Richtig ist an den Äußerungen von Germersdorf, dass gegenwärtig hauptsächlich Frauen betroffen sind, deshalb weil der konservativ-orthodoxe Islam mittels seiner Anhängerinnen auch demonstrativ in Schulen wirken und Kinder beeinflussen will. Hinter den jeweiligen "Antidiskrimierungsinitiativen" stehen bekanntlich so illustre Freiheitsvertreter wie die Muslimbruderschaft u.ä. Falsch ist, dass "Musliminnen" betroffen seien; Musliminnen, die nicht der orthodox-konservativen Strömung angehören, sind nicht betroffen! Hier betreibt Herr Germershausen, der es besser wissen muss, ganz offensichtlich für eine kleine, aber radikale Minderheit von Musliminnen islamistische Propaganda unter dem Deckmantel der "Integration".
Lehrerin (mit Kopftuch) kann jede Frau werden, nur nicht an öffentlichen allgemeinbildenden Schulen, aber an jeder Berufsschule und Privatschule mit religiösem Träger im Land Berlin.
Was Frauen in anderen Berufen im Öffentlichen Dienst angeht, so geht es dem Germershausen eindeutig darum, den Grundsatz der Neutralität des Staates gegenüber allem Religiösen/Weltanschaulichen auszuhebeln. Anders kann man seine Hervorbringungen nicht werten.
Warum er dem konservativ-orthodoxen Islam den Weg bereiten will, hat dieser Integrationsbeauftragte bislang nicht erklärt; er sollte einmal danach gefragt werden.

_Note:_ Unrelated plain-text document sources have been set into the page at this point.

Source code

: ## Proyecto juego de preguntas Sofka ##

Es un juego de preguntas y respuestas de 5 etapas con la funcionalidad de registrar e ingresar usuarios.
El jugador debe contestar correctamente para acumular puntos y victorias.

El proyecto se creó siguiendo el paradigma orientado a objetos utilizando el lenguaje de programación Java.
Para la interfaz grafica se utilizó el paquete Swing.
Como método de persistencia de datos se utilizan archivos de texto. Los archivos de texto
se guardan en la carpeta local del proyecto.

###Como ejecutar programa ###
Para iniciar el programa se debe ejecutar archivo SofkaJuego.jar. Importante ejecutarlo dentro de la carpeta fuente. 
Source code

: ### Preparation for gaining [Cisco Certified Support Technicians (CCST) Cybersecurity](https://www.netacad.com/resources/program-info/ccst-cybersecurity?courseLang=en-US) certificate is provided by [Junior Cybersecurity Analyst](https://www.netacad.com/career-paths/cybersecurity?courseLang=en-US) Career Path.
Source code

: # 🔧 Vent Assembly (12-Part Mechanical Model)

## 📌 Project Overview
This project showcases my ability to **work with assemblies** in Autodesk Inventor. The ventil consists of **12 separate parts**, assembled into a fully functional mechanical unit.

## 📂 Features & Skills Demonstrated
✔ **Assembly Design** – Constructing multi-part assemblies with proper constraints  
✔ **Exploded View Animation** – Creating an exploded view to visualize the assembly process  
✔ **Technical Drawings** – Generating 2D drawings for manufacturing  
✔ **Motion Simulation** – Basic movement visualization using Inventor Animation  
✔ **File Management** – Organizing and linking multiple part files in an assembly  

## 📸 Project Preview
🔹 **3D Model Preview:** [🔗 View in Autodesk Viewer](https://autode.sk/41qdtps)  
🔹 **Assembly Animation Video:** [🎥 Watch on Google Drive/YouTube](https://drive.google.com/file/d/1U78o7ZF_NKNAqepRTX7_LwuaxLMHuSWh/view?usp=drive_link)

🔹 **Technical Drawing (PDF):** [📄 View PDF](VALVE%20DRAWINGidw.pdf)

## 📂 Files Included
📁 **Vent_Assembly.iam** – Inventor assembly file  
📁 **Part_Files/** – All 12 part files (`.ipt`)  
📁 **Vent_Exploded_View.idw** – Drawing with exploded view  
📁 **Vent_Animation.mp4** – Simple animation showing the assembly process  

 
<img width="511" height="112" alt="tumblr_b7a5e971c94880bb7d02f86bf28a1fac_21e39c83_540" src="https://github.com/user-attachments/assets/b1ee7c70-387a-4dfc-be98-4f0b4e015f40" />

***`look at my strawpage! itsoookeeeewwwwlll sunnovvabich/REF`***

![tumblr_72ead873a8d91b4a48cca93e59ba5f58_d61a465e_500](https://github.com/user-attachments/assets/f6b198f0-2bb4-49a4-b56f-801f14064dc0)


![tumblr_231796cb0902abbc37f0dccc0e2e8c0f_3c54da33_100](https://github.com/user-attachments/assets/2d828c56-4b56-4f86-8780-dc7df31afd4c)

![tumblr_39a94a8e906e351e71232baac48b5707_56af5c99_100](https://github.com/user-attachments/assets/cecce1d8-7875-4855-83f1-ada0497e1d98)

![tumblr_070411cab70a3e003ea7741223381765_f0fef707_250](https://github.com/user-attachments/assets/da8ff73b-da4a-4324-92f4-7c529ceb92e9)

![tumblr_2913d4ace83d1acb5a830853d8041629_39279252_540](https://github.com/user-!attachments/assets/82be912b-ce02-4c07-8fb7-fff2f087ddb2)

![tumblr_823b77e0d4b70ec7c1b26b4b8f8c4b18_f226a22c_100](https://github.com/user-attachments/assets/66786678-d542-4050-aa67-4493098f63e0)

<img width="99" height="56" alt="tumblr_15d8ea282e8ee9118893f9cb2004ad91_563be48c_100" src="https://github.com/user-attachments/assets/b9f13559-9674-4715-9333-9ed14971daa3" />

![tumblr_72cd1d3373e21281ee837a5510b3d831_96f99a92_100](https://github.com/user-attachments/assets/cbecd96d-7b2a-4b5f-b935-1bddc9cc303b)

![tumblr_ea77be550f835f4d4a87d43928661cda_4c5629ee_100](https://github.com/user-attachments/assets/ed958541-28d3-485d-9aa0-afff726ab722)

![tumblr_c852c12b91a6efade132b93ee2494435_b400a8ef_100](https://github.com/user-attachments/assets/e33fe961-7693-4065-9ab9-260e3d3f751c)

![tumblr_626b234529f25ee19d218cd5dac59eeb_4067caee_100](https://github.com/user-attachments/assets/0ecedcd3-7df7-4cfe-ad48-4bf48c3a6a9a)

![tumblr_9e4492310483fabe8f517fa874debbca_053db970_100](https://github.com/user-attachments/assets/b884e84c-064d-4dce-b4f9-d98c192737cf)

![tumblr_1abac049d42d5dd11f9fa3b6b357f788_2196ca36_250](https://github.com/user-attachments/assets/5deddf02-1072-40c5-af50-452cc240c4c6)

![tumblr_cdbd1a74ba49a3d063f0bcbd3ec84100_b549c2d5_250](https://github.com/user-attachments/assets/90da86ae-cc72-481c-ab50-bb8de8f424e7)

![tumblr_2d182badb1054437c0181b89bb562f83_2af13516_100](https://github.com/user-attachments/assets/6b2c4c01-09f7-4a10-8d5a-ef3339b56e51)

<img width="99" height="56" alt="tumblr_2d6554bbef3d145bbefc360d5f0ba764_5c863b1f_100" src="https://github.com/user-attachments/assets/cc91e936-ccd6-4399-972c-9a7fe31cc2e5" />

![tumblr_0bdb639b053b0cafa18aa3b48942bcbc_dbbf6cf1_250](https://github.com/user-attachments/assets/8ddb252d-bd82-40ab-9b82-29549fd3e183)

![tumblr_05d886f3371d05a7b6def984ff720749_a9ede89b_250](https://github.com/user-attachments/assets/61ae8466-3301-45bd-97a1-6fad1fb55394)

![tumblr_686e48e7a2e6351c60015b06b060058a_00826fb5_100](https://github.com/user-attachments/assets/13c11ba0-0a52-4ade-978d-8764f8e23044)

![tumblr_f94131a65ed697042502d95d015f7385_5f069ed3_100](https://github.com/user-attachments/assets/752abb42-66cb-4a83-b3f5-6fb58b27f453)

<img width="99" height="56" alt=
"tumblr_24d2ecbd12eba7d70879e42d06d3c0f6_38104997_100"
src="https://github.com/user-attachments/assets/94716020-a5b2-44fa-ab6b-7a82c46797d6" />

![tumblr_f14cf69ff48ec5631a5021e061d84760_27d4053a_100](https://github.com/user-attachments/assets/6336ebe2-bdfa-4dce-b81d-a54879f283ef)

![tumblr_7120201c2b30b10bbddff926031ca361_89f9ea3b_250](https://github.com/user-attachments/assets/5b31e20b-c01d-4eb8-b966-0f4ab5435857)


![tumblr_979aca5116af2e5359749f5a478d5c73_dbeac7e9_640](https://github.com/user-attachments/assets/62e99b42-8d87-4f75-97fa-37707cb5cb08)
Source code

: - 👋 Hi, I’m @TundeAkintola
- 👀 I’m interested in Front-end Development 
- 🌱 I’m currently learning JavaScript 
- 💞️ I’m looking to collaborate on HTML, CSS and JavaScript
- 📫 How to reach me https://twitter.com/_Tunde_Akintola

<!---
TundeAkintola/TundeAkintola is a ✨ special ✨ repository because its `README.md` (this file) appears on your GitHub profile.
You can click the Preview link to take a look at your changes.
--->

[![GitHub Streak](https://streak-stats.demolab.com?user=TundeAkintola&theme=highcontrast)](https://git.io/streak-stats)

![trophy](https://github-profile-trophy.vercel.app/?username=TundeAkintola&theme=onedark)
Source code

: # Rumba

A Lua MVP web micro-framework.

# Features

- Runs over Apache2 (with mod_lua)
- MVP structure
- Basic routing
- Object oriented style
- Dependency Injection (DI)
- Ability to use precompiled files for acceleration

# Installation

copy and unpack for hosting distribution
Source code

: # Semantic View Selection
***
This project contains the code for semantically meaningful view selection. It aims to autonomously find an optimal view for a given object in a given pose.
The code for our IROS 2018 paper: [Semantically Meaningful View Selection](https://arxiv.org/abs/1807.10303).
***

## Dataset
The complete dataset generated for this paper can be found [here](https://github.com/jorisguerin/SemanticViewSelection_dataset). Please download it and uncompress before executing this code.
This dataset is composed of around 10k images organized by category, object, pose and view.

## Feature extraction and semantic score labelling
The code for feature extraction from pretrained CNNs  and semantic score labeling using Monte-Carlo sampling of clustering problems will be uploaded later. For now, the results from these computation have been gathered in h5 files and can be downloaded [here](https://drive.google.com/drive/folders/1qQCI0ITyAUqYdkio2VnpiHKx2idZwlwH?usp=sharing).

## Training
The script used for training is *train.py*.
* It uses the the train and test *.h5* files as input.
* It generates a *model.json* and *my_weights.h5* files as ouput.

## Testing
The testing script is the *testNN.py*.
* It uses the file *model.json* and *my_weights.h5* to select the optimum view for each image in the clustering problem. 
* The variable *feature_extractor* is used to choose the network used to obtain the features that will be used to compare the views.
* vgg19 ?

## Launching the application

Ebenso sollte er gefragt werden, warum er Muslimminnen, die kein Kopftuch tragen, diskriminiert: denn Kopftuchtragen heißt Bedeckung, heißt züchtiges, sittliches, sündenfreies, gottgewolltes Verhalten. Im Umkehrschluß: eine Muslimin, die kein Kopftuch trägt, ist nach Auffassung der hardcore-Religiösen unzüchtig, unsittlich, in Sünde, verhält sich nicht gottgewollt usw. Das interessiert aber wohl Herrn Germershausen nicht.
Einen schönen Integrationsbeauftragten hat sich das Land Berlin da auserkoren!
Resnikschek Karin am Permanenter Link
Wir Säkularen tragen keine religiösen Symbole. Dass wir ständig damit bedrängt werden, ist das Problem.